In all situations other than nonpayment of rent, a 10-day Illinois eviction notice must be served. These situations include noncompliance with the rental agreement or damaging the premises. The tenant only has 10 days to cure the noncompliance or vacate the premises. A general description of the conduct that is in noncompliance is required in the notice.
A 30-day notice period to quit the premises is required if there is only an oral lease or if the lease is for less than 30-days.
If it is a month-to-month lease, the tenant must be given 30-days written notice but no reason need be given.
In cases where the tenant is holding over, or staying beyond the expiration of the lease and there is no automatic extension or agreement to extend it, the landlord may proceed directly to file a Forcible Entry and Detainer action in court without serving any notice.
Service of the Notice
Service of the Illinois eviction notice may be accomplished by personal service on the tenant, on a subtenant who is at least 13 years of age, or by certified or registered mail. A server may not post the notice on the door or by leaving it in a conspicuous place unless the tenant has abandoned the property and no one is living there.
A copy of the notice that was served and a notarized certificate of service is required to be filed with the court.
Summons and Complaint for Forcible Entry and Detainer
Once the notice period has expired and the tenant has not complied, the landlord must file and serve a Forcible Entry and Detainer action in a court where the property is located. Once the court has received a copy of the notice and a notarized certificate of service, the complaint can be filled out at the clerk’s office and filed.
If the landlord wants a jury trial, he or she must demand it when the complaint is filed, but most cases are heard before a judge only.
The tenant must be served by the sheriff or process server. The time, date and location of the hearing will be on the summons. If the tenant wants a jury trial, he or she can request it in the answer, although jury fees will have to be deposited, or on the hearing date.
If the tenant fails to appear at the hearing, a default judgment will be entered. If the tenant appears and is contesting the eviction, the judge will either hold the hearing that day or reschedule it for a different day.
The landlord has the burden of proving that the proper notice was served, that the tenant violated the lease and that the complaint was properly filed and served.
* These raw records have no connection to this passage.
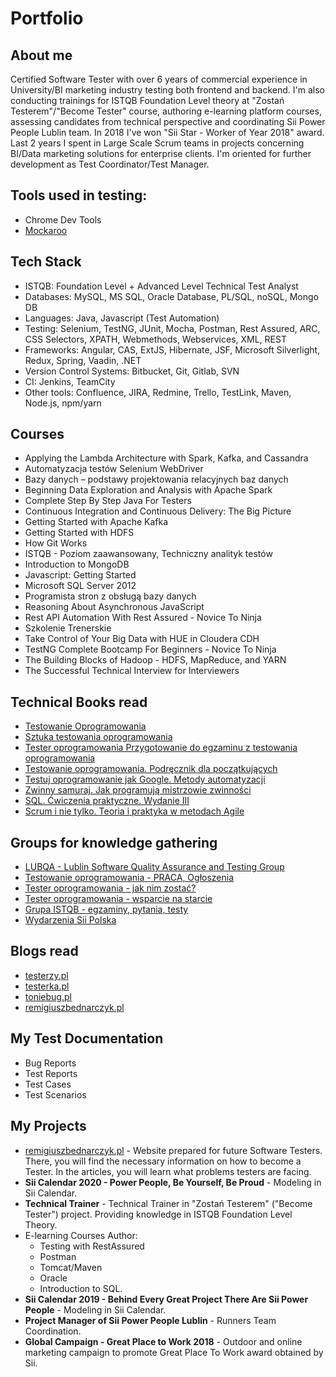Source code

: # Portfolio

## About me

Certified Software Tester with over 6 years of commercial experience in University/BI marketing industry testing both frontend and backend. I'm also conducting trainings for ISTQB Foundation Level theory at "Zostań Testerem"/"Become Tester" course, authoring e-learning platform courses, assessing candidates from technical perspective and coordinating Sii Power People Lublin team. In 2018 I've won "Sii Star - Worker of Year 2018" award. Last 2 years I spent in Large Scale Scrum teams in projects concerning BI/Data marketing solutions for enterprise clients. I'm oriented for further development as Test Coordinator/Test Manager.

## Tools used in testing:

* Chrome Dev Tools
* [Mockaroo](https://mockaroo.com)

## Tech Stack

* ISTQB: Foundation Level + Advanced Level Technical Test Analyst
* Databases: MySQL, MS SQL, Oracle Database, PL/SQL, noSQL, Mongo DB
* Languages: Java, Javascript (Test Automation)
* Testing: Selenium, TestNG, JUnit, Mocha, Postman, Rest Assured, ARC, CSS Selectors, XPATH, Webmethods, Webservices, XML, REST
* Frameworks: Angular, CAS, ExtJS, Hibernate, JSF, Microsoft Silverlight, Redux, Spring, Vaadin, .NET
* Version Control Systems: Bitbucket, Git, Gitlab, SVN
* CI: Jenkins, TeamCity
* Other tools: Confluence, JIRA, Redmine, Trello, TestLink, Maven, Node.js, npm/yarn

## Courses 

* Applying the Lambda Architecture with Spark, Kafka, and Cassandra
* Automatyzacja testów Selenium WebDriver
* Bazy danych – podstawy projektowania relacyjnych baz danych
* Beginning Data Exploration and Analysis with Apache Spark
* Complete Step By Step Java For Testers
* Continuous Integration and Continuous Delivery: The Big Picture
* Getting Started with Apache Kafka
* Getting Started with HDFS
* How Git Works
* ISTQB - Poziom zaawansowany, Techniczny analityk testów
* Introduction to MongoDB
* Javascript: Getting Started
* Microsoft SQL Server 2012
* Programista stron z obsługą bazy danych
* Reasoning About Asynchronous JavaScript
* Rest API Automation With Rest Assured - Novice To Ninja
* Szkolenie Trenerskie
* Take Control of Your Big Data with HUE in Cloudera CDH
* TestNG Complete Bootcamp For Beginners - Novice To Ninja
* The Building Blocks of Hadoop - HDFS, MapReduce, and YARN
* The Successful Technical Interview for Interviewers

## Technical Books read

* [Testowanie Oprogramowania](https://pwicherski.gitbook.io)
* [Sztuka testowania oprogramowania](https://helion.pl/ksiazki/sztuka-testowania-oprogramowania-glenford-j-myers-corey-sandler-tom-badgett-tod,artteo.htm?_ga=NC.9767046283-1587824464&abpar1=desktop&abpar2=170674.1746781.&abpcid=41&abpid=11&bb_coid=3068713&bb_id=3#format/d)
* [Tester oprogramowania Przygotowanie do egzaminu z testowania oprogramowania](https://ksiegarnia.pwn.pl/Tester-oprogramowania-Przygotowanie-do-egzaminu-z-testowania-oprogramowania,84913544,p.html?abpid=11&abpcid=132&bb_id=3&bb_coid=5264186&abpar1=desktop&abpar2=275403.1746781.&p_action=3206410001&utm_source=a4b&utm_medium=referral&utm_campaign=lc-buybox-wszystkie&_ga=NC.2843809135-1587824507)
* [Testowanie oprogramowania. Podręcznik dla początkujących ](https://helion.pl/ksiazki/testowanie-oprogramowania-podrecznik-dla-poczatkujacych-rafal-pawlak,szteop.htm?_ga=NC.1384359092-1587824560&abpar1=desktop&abpar2=236563.1746781.&abpcid=41&abpid=11&bb_coid=3069019&bb_id=3#format/d)
* [Testuj oprogramowanie jak Google. Metody automatyzacji ](https://helion.pl/ksiazki/testuj-oprogramowanie-jak-google-metody-automatyzacji-james-a-whittaker-jason-arbon-jeff-carollo,teopgo.htm?_ga=NC.8248156519-1587824599&abpar1=desktop&abpar2=227754.1746781.&abpcid=41&abpid=11&bb_coid=3080973&bb_id=3#format/e)
* [Zwinny samuraj. Jak programują mistrzowie zwinności ](https://helion.pl/ksiazki/zwinny-samuraj-jak-programuja-mistrzowie-zwinnosci-jonathan-rasmusson,zwisam.htm?_ga=NC.9329783872-1587824651&abpar1=desktop&abpar2=186180.1746781.&abpcid=41&abpid=11&bb_coid=3078040&bb_id=3#format/e)
* [SQL. Ćwiczenia praktyczne. Wydanie III](https://helion.pl/ksiazki/sql-cwiczenia-praktyczne-wydanie-iii-marcin-lis,cwsql3.htm?_ga=NC.6123080027-1587824671&abpar1=desktop&abpar2=275563.1746781.&abpcid=41&abpid=11&bb_coid=3072598&bb_id=3#format/e)
* [Scrum i nie tylko. Teoria i praktyka w metodach Agile ](https://ksiegarnia.pwn.pl/Scrum-i-nie-tylko.-Teoria-i-praktyka-w-metodach-Agile,618699036,p.html?abpid=11&abpcid=132&bb_id=3&bb_coid=7432964&abpar1=desktop&abpar2=4143114.1746781.&p_action=3206410001&utm_source=a4b&utm_medium=referral&utm_campaign=lc-buybox-wszystkie&_ga=NC.9284813805-1587824711)

## Groups for knowledge gathering

* [LUBQA - Lublin Software Quality Assurance and Testing Group](https://www.facebook.com/LubQA/)
* [Testowanie oprogramowania - PRACA, Ogłoszenia](https://www.facebook.com/groups/215557562210470/?ref=group_header)
* [Tester oprogramowania - jak nim zostać?](https://www.facebook.com/groups/531570473876610/?ref=group_header)
* [Tester oprogramowania - wsparcie na starcie](https://www.facebook.com/groups/testeroprogramowania/?ref=group_header)
* [Grupa ISTQB - egzaminy, pytania, testy](https://www.facebook.com/groups/194288250951242/)
* [Wydarzenia Sii Polska](https://www.facebook.com/groups/SiiPoland.events/?ref=group_header)

## Blogs read

* [testerzy.pl](http://testerzy.pl)
* [testerka.pl](http://testerka.pl)
* [toniebug.pl](https://www.toniebug.pl)
* [remigiuszbednarczyk.pl](https://remigiuszbednarczyk.pl)

## My Test Documentation

* Bug Reports
* Test Reports
* Test Cases
* Test Scenarios

## My Projects

* [remigiuszbednarczyk.pl](https://remigiuszbednarczyk.pl) - Website prepared for future Software Testers. There, you will find the necessary information on how to become a Tester. In the articles, you will learn what problems testers are facing.
* **Sii Calendar 2020 - Power People, Be Yourself, Be Proud** - Modeling in Sii Calendar.
* **Technical Trainer** - Technical Trainer in "Zostań Testerem" ("Become Tester") project. Providing knowledge in ISTQB Foundation Level Theory.
* E-learning Courses Author:
  * Testing with RestAssured
  * Postman
  * Tomcat/Maven
  * Oracle
  * Introduction to SQL.
* **Sii Calendar 2019 - Behind Every Great Project There Are Sii Power People** - Modeling in Sii Calendar. 
* **Project Manager of Sii Power People Lublin** - Runners Team Coordination.
* **Global Campaign - Great Place to Work 2018** - Outdoor and online marketing campaign to promote Great Place To Work award obtained by Sii.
The rules of evidence need to be followed so that hearsay or statements made by others outside of court or documents prepared by someone else may not be admissible unless that person is in court and testifies.
A tenant can contest an eviction by asserting an appropriate defense, such as the following:
- The rent was paid within the notice period or before the landlord filed the Forcible Entry and Detainer action.
- The landlord waived the eviction action by accepting partial payment of the rent.
- There was no noncompliance with the rental agreement.
- Compliance was achieved within the notice period.
- The notice was not properly served, if at all.
- The landlord breached the warranty of habitability or failed to correct a hazardous condition despite written notice.
- The eviction is in retaliation for the tenant complaining about the premises, organizing other tenants, or exercising a legal right.
- The eviction is based on the tenant’s marital or family status, national origin, creed, gender, sexual orientation, religion or disability.
A tenant can also allege self-repair measures were needed and that a reduction in the rent was made after giving notice to the landlord.
If the landlord is successful in court, the judge will issue a judgment ordering the tenant to vacate and, if applicable, stating the amount of rent owed. The court may or may not give the tenant several days to vacate and to find a new residence.
In nonpayment of rent cases, the judge may impose an order regarding a payment plan. Failure to comply with the payment plan can subject the tenant to penalties for contempt of court. A tenant should also consult an attorney regarding certain applicable exemptions in paying overdue rent in these situations for low income individuals.
If the tenant does not leave the premises, only the sheriff may forcibly evict the tenant. The sheriff will need a copy of the judgment before enforcing it.